* _Task goal_
Review the material line by line. Identify and copy every line that contains the string "title".

* _Information provided_
************
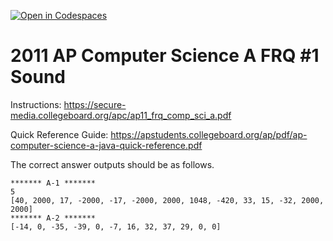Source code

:[![Open in Codespaces](https://classroom.github.com/assets/launch-codespace-7f7980b617ed060a017424585567c406b6ee15c891e84e1186181d67ecf80aa0.svg)](https://classroom.github.com/open-in-codespaces?assignment_repo_id=14583371)
# 2011  AP Computer Science A FRQ #1 Sound

 
Instructions: https://secure-media.collegeboard.org/apc/ap11_frq_comp_sci_a.pdf 

Quick Reference Guide:  https://apstudents.collegeboard.org/ap/pdf/ap-computer-science-a-java-quick-reference.pdf   

The correct answer outputs should be as follows.   

```
******* A-1 *******
5
[40, 2000, 17, -2000, -17, -2000, 2000, 1048, -420, 33, 15, -32, 2000, 2000]
******* A-2 *******
[-14, 0, -35, -39, 0, -7, 16, 32, 37, 29, 0, 0] 
```
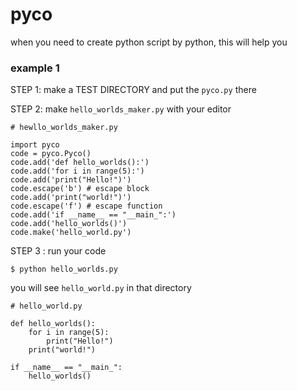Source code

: # pyco
when you need to create python script by python, this will help you 

### example 1 

STEP 1: make a TEST DIRECTORY and put the `pyco.py` there

STEP 2: make `hello_worlds_maker.py` with your editor

```
# hewllo_worlds_maker.py

import pyco
code = pyco.Pyco()
code.add('def hello_worlds():')
code.add('for i in range(5):')
code.add('print("Hello!")')
code.escape('b') # escape block
code.add('print("world!")')
code.escape('f') # escape function
code.add('if __name__ == "__main_":')
code.add('hello_worlds()')
code.make('hello_world.py')
```
STEP 3 : run your code

```
$ python hello_worlds.py
```
you will see `hello_world.py` in that directory

```
# hello_world.py

def hello_worlds():
    for i in range(5):
        print("Hello!")
    print("world!")    

if __name__ == "__main_":
    hello_worlds()
```

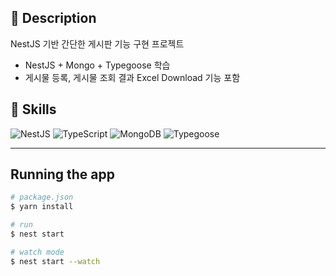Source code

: ## :closed_book: Description
NestJS 기반 간단한 게시판 기능 구현 프로젝트
* NestJS + Mongo + Typegoose 학습
* 게시물 등록, 게시물 조회 결과 Excel Download 기능 포함


## :muscle: Skills
<p>
<img alt="NestJS" src="https://img.shields.io/badge/NestJS-v8.2.6-E0234E?style=flat-square&logo=NestJS&logoColor=white">
<img alt="TypeScript" src="https://img.shields.io/badge/TypeScript-v4.3.5-3178C6?style=flat-square&logo=TypeScript&logoColor=white">
<img alt="MongoDB" src="https://img.shields.io/badge/MongoDB-v5.0.7-47A248?style=flat-square&logo=MongoDB&logoColor=white">
<img alt="Typegoose" src="https://img.shields.io/badge/Typegoose-v9.9.0-25c2a0?style=flat-square&logo=&logoColor=white">
</p>

---
## Running the app

```bash
# package.json
$ yarn install

# run
$ nest start

# watch mode
$ nest start --watch
```

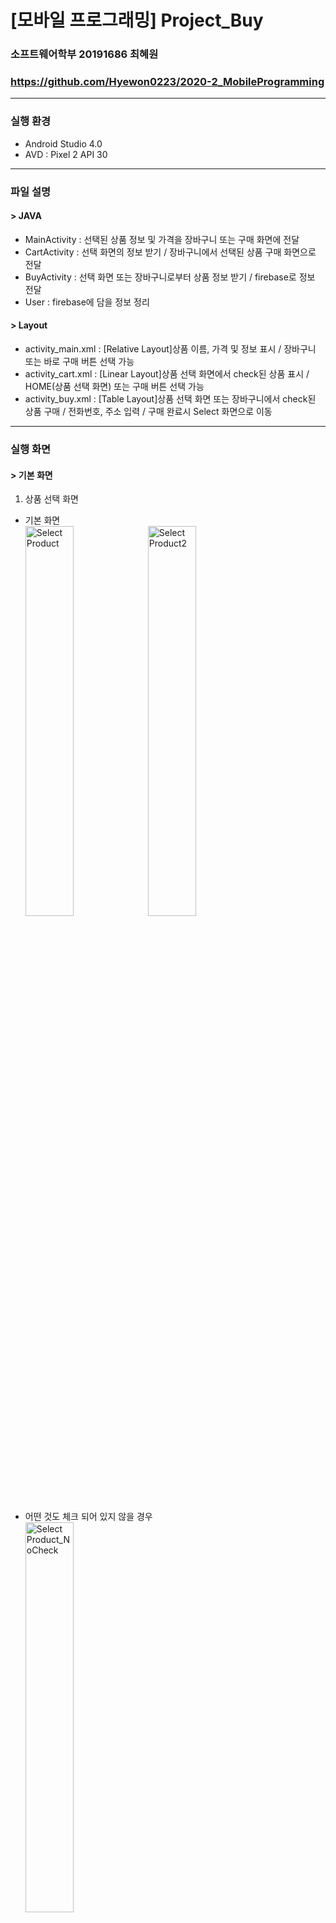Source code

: # [모바일 프로그래밍] Project_Buy
### 소프트웨어학부 20191686 최혜원
### https://github.com/Hyewon0223/2020-2_MobileProgramming
---
### 실행 환경
- Android Studio 4.0
- AVD : Pixel 2 API 30
---
### 파일 설명 
#### > JAVA
- MainActivity : 선택된 상품 정보 및 가격을 장바구니 또는 구매 화면에 전달
- CartActivity : 선택 화면의 정보 받기 / 장바구니에서 선택된 상품 구매 화면으로 전달
- BuyActivity : 선택 화면 또는 장바구니로부터 상품 정보 받기 / firebase로 정보 전달
- User : firebase에 담을 정보 정리  
  
#### > Layout
- activity_main.xml : [Relative Layout]상품 이름, 가격 및 정보 표시 / 장바구니 또는 바로 구매 버튼 선택 가능
- activity_cart.xml : [Linear Layout]상품 선택 화면에서 check된 상품 표시 / HOME(상품 선택 화면) 또는 구매 버튼 선택 가능
- activity_buy.xml : [Table Layout]상품 선택 화면 또는 장바구니에서 check된 상품 구매 / 전화번호, 주소 입력 / 구매 완료시 Select 화면으로 이동
---
### 실행 화면
#### > 기본 화면
1. 상품 선택 화면
- 기본 화면   
<img src="img/선택 화면.png" width="40%" title="실행화면_선택화면" alt="Select Product"></img>
<img src="img/선택 화면2.png" width="40%" title="실행화면_선택화면2" alt="Select Product2"></img>   
   
- 어떤 것도 체크 되어 있지 않을 경우   
<img src="img/NoCheck_Select.png" width="40%" title="실행화면_선택화면_NoCheck" alt="Select Product_NoCheck"></img>   
   
2. 장바구니 화면
- 기본 화면   
<img src="img/장바구니 화면.png" width="40%" title="실행화면_장바구니화면" alt="Cart"></img>
   
- 어떤 것도 체크 되어 있지 않을 경우   
<img src="img/NoCheck_Cart.png" width="40%" title="실행화면_장바구니_NoCheck" alt="Cart_NoCheck"></img>   
   
3. 구매 화면
- 기본 화면   
<img src="img/구매 화면.png" width="40%" title="실행화면_구매화면" alt="Purchase"></img>   
   
- PHONE 또는 ADDRESS 정보를 입력하지 않을 때   
<img src="img/NoData.png" width="40%" title="실행화면_구매화면_NoData" alt="Purechase_Nodata"></img>   
   
- firebase 정보전달   
<img src="img/firebase1.png" width="70%" title="Firebase1" alt="firebase1"></img>
<img src="img/firebase2.png" width="70%" title="Firebase1" alt="firebase2"></img>
---
### 주요 코드 및 구현 내용 설명
#### > 상품 선택 화면
1) 다른 화면으로 보낼 정보 String으로 저장해 배열로 리턴
```
public String[] TrimData(){
  int check = 0; 
  String product = "";
  for (int i=0;i<checkboxProduct.length;i++) { 
    if (checkboxProduct[i].isChecked()) { // 상품에 check되면
      check++; 
      product += productName[i] + "/" + productPrice[i] + "&"; // 상품명과 가격 사이에는 '/'로 구분, 상품과 상품 사이는 '&'로 구분
    }
  }
  if (check==0) return null; // 받아온 정보가 없다면 정보를 보내지 않음
  String[] checkProduct = product.split("&"); // product를 &를 기준으로 분리해 배열에 저장
  return checkProduct;
}
```

2) TrimData()메소드를 이용해 다른 페이지로 정보 전달
```
String[] DATA = TrimData();
if (DATA == null) Toast.makeText(getApplicationContext(), "선택사항이 없습니다.", Toast.LENGTH_LONG).show(); //데이터가 없다면 보내지 않음
else { // 그렇지 않으면 DATA 전달
  Toast.makeText(getApplicationContext(), "장바구니 페이지", Toast.LENGTH_LONG).show();
  Intent infointent = new Intent(MainActivity.this, CartActivity.class);
  infointent.putExtra("data", DATA);
  startActivity(infointent);
  finish();
}
```

#### > 장바구니 화면
1) 상품 선택 화면으로부터 정보를 받아와 화면에 이미지와 상품명, 가격 출력
```
Intent dataintent = getIntent();
String[] data = dataintent.getStringArrayExtra("data");

for (int i=0;i<data.length;i++) {
    String[] select = data[i].split("/");
    if (select[0].equals(productName[0])) img[i].setImageResource(R.drawable.fila);
    else if (select[0].equals(productName[1])) img[i].setImageResource(R.drawable.nike);
    else if (select[0].equals(productName[2])) img[i].setImageResource(R.drawable.converse);
    check[i].setVisibility(View.VISIBLE);
    check[i].setChecked(true);
    txt_name[i].setText(select[0]+"/"+select[1]+"원");
}
```

2) 구매 화면으로 정보 전달 - 장바구니 화면의 텍스트를 
```
String product = "";
for (int i = 0; i < check.length; i++) {
    if (check[i].isChecked()) {
        String text = txt_name[i].getText().toString();
        product += text + "&";
    }
}
String[] checkProduct = product.split("&");
if (product.equals("")) Toast.makeText(getApplicationContext(), "선택사항이 없습니다.", Toast.LENGTH_LONG).show();
else {
    Toast.makeText(getApplicationContext(), "구매 페이지", Toast.LENGTH_LONG).show();

    Intent infointent = new Intent(CartActivity.this, BuyActivity.class);
    infointent.putExtra("data", checkProduct);
    startActivity(infointent);
}
```

#### > 정보 입력 및 구매 화면
1) 상품의 합계를 계산하고 화면에 표시
```
Intent dataintent = getIntent();
String[] data = dataintent.getStringArrayExtra("data");
int sum = 0;

for (int i=0;i<data.length;i++) {
    String[] select = data[i].split("/");
    String[] price = select[1].split("원");
    data_product += select[0] + "/";
    txt[i].setText(select[0]+"/"+price[0]+"원");
    sum += Integer.parseInt(price[0]);
}
txt_sum.setText("구매 합계 : "+sum+"원");
```

2) PHONE과 ADDRESS 정보를 입력하지 않을 시 Toast메시지를 이용해 화면에 표시
```
String editTextPhone = editPhone.getText().toString();
String editTextAddress = editAddress.getText().toString();
String userId = editTextPhone;

if (editTextPhone.length() == 0){
    Toast.makeText(getApplicationContext(),"PHONE 정보를 입력하세요.", Toast.LENGTH_LONG).show();
}
else if (editTextAddress.length() == 0){
    Toast.makeText(getApplicationContext(),"ADDRESS 정보를 입력하세요.", Toast.LENGTH_LONG).show();
}
```

3) PHONE과 ADDRESS에 정보를 입력하면 구매 완료
```
else {
    Toast.makeText(getApplicationContext(),"구매 완료", Toast.LENGTH_LONG).show();
    Intent myintent = new Intent(BuyActivity.this, MainActivity.class);
    HashMap result = new HashMap<>();
    result.put("phone", editTextPhone);
    result.put("address", editTextAddress);
    result.put("product", data_product);

    writeNewUser(userId, editTextPhone, editTextAddress, data_product);

    startActivity(myintent);
    finish();
}
```

4) firebase 
```
private void writeNewUser(String userId, String phonenumber, String address, String product) {
    User user = new User(phonenumber, address, product);

    mDatabase.child("users").child(userId).setValue(user)
            .addOnSuccessListener(new OnSuccessListener<Void>() {
                @Override
                public void onSuccess(Void aVoid) {
                    // Write was successful!
                    Toast.makeText(BuyActivity.this, "저장을 완료했습니다.", Toast.LENGTH_SHORT).show();
                }
            })
            .addOnFailureListener(new OnFailureListener() {
                @Override
                public void onFailure(@NonNull Exception e) {
                    // Write failed
                    Toast.makeText(BuyActivity.this, "저장을 실패했습니다.", Toast.LENGTH_SHORT).show();
                }
            });
}

private void readUser(){
    String userId = editPhone.getText().toString();
    mDatabase.child("users").child(userId).addValueEventListener(new ValueEventListener() {
        @Override
        public void onDataChange(@NonNull DataSnapshot dataSnapshot) {
            // Get Post object and use the values to update the UI
            if(dataSnapshot.getValue(User.class) != null){
                User post = dataSnapshot.getValue(User.class);
                Log.w("FireBaseData", "getData" + post.toString());
            } else {
                Toast.makeText(BuyActivity.this, "데이터 없음...", Toast.LENGTH_SHORT).show();
            }
        }

        @Override
        public void onCancelled(@NonNull DatabaseError databaseError) {
            // Getting Post failed, log a message
            Log.w("FireBaseData", "loadPost:onCancelled", databaseError.toException());
        }
    });
}
```
 
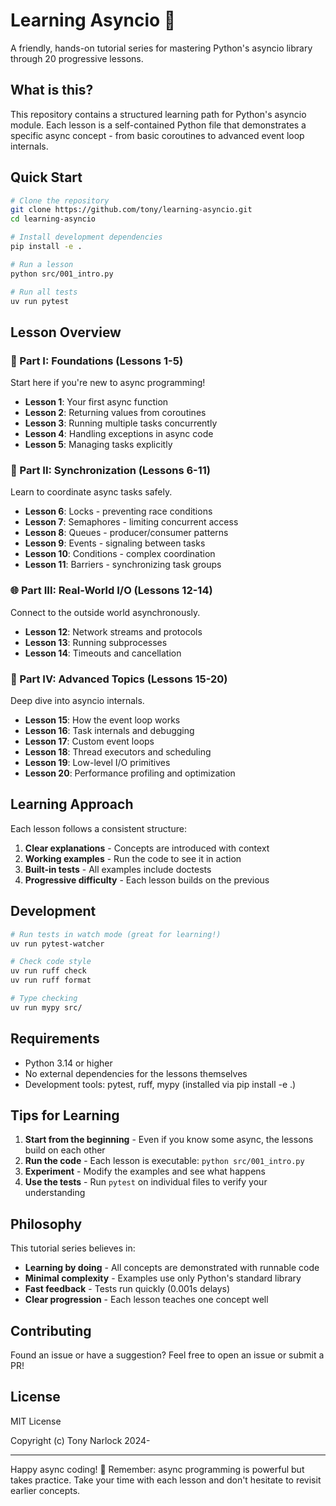 # Learning Asyncio 🚀

A friendly, hands-on tutorial series for mastering Python's asyncio library through 20 progressive lessons.

## What is this?

This repository contains a structured learning path for Python's asyncio module. Each lesson is a self-contained Python file that demonstrates a specific async concept - from basic coroutines to advanced event loop internals.

## Quick Start

```bash
# Clone the repository
git clone https://github.com/tony/learning-asyncio.git
cd learning-asyncio

# Install development dependencies
pip install -e .

# Run a lesson
python src/001_intro.py

# Run all tests
uv run pytest
```

## Lesson Overview

### 🌱 Part I: Foundations (Lessons 1-5)
Start here if you're new to async programming!

- **Lesson 1**: Your first async function
- **Lesson 2**: Returning values from coroutines  
- **Lesson 3**: Running multiple tasks concurrently
- **Lesson 4**: Handling exceptions in async code
- **Lesson 5**: Managing tasks explicitly

### 🔧 Part II: Synchronization (Lessons 6-11)
Learn to coordinate async tasks safely.

- **Lesson 6**: Locks - preventing race conditions
- **Lesson 7**: Semaphores - limiting concurrent access
- **Lesson 8**: Queues - producer/consumer patterns
- **Lesson 9**: Events - signaling between tasks
- **Lesson 10**: Conditions - complex coordination
- **Lesson 11**: Barriers - synchronizing task groups

### 🌐 Part III: Real-World I/O (Lessons 12-14)
Connect to the outside world asynchronously.

- **Lesson 12**: Network streams and protocols
- **Lesson 13**: Running subprocesses
- **Lesson 14**: Timeouts and cancellation

### 🔬 Part IV: Advanced Topics (Lessons 15-20)
Deep dive into asyncio internals.

- **Lesson 15**: How the event loop works
- **Lesson 16**: Task internals and debugging
- **Lesson 17**: Custom event loops
- **Lesson 18**: Thread executors and scheduling
- **Lesson 19**: Low-level I/O primitives
- **Lesson 20**: Performance profiling and optimization

## Learning Approach

Each lesson follows a consistent structure:

1. **Clear explanations** - Concepts are introduced with context
2. **Working examples** - Run the code to see it in action
3. **Built-in tests** - All examples include doctests
4. **Progressive difficulty** - Each lesson builds on the previous

## Development

```bash
# Run tests in watch mode (great for learning!)
uv run pytest-watcher

# Check code style
uv run ruff check
uv run ruff format

# Type checking
uv run mypy src/
```

## Requirements

- Python 3.14 or higher
- No external dependencies for the lessons themselves
- Development tools: pytest, ruff, mypy (installed via pip install -e .)

## Tips for Learning

1. **Start from the beginning** - Even if you know some async, the lessons build on each other
2. **Run the code** - Each lesson is executable: `python src/001_intro.py`
3. **Experiment** - Modify the examples and see what happens
4. **Use the tests** - Run `pytest` on individual files to verify your understanding

## Philosophy

This tutorial series believes in:
- **Learning by doing** - All concepts are demonstrated with runnable code
- **Minimal complexity** - Examples use only Python's standard library
- **Fast feedback** - Tests run quickly (0.001s delays)
- **Clear progression** - Each lesson teaches one concept well

## Contributing

Found an issue or have a suggestion? Feel free to open an issue or submit a PR!

## License

MIT License

Copyright (c) Tony Narlock 2024-

---

Happy async coding! 🎉 Remember: async programming is powerful but takes practice. Take your time with each lesson and don't hesitate to revisit earlier concepts.

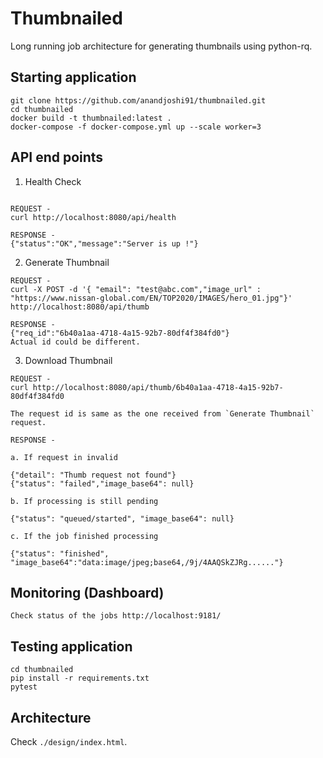 # Thumbnailed

Long running job architecture for generating thumbnails using python-rq.

## Starting application

```
git clone https://github.com/anandjoshi91/thumbnailed.git
cd thumbnailed
docker build -t thumbnailed:latest .
docker-compose -f docker-compose.yml up --scale worker=3
```

## API end points

1. Health Check

```

REQUEST - 
curl http://localhost:8080/api/health

RESPONSE - 
{"status":"OK","message":"Server is up !"}
```

2. Generate Thumbnail

```
REQUEST - 
curl -X POST -d '{ "email": "test@abc.com","image_url" : "https://www.nissan-global.com/EN/TOP2020/IMAGES/hero_01.jpg"}' http://localhost:8080/api/thumb

RESPONSE - 
{"req_id":"6b40a1aa-4718-4a15-92b7-80df4f384fd0"}
Actual id could be different.

```


3. Download Thumbnail

```
REQUEST -
curl http://localhost:8080/api/thumb/6b40a1aa-4718-4a15-92b7-80df4f384fd0

The request id is same as the one received from `Generate Thumbnail` request.

RESPONSE - 

a. If request in invalid

{"detail": "Thumb request not found"}
{"status": "failed","image_base64": null}

b. If processing is still pending

{"status": "queued/started", "image_base64": null}

c. If the job finished processing

{"status": "finished", "image_base64":"data:image/jpeg;base64,/9j/4AAQSkZJRg......"}

```

## Monitoring (Dashboard)

```
Check status of the jobs http://localhost:9181/
```

## Testing application

```
cd thumbnailed
pip install -r requirements.txt
pytest
```

## Architecture

Check  `./design/index.html`.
************
* _Task response_
<img src="img/선택 화면.png" width="40%" title="실행화면_선택화면" alt="Select Product"></img>
<img src="img/선택 화면2.png" width="40%" title="실행화면_선택화면2" alt="Select Product2"></img>   
<img src="img/NoCheck_Select.png" width="40%" title="실행화면_선택화면_NoCheck" alt="Select Product_NoCheck"></img>   
<img src="img/장바구니 화면.png" width="40%" title="실행화면_장바구니화면" alt="Cart"></img>
<img src="img/NoCheck_Cart.png" width="40%" title="실행화면_장바구니_NoCheck" alt="Cart_NoCheck"></img>   
<img src="img/구매 화면.png" width="40%" title="실행화면_구매화면" alt="Purchase"></img>   
<img src="img/NoData.png" width="40%" title="실행화면_구매화면_NoData" alt="Purechase_Nodata"></img>   
<img src="img/firebase1.png" width="70%" title="Firebase1" alt="firebase1"></img>
<img src="img/firebase2.png" width="70%" title="Firebase1" alt="firebase2"></img>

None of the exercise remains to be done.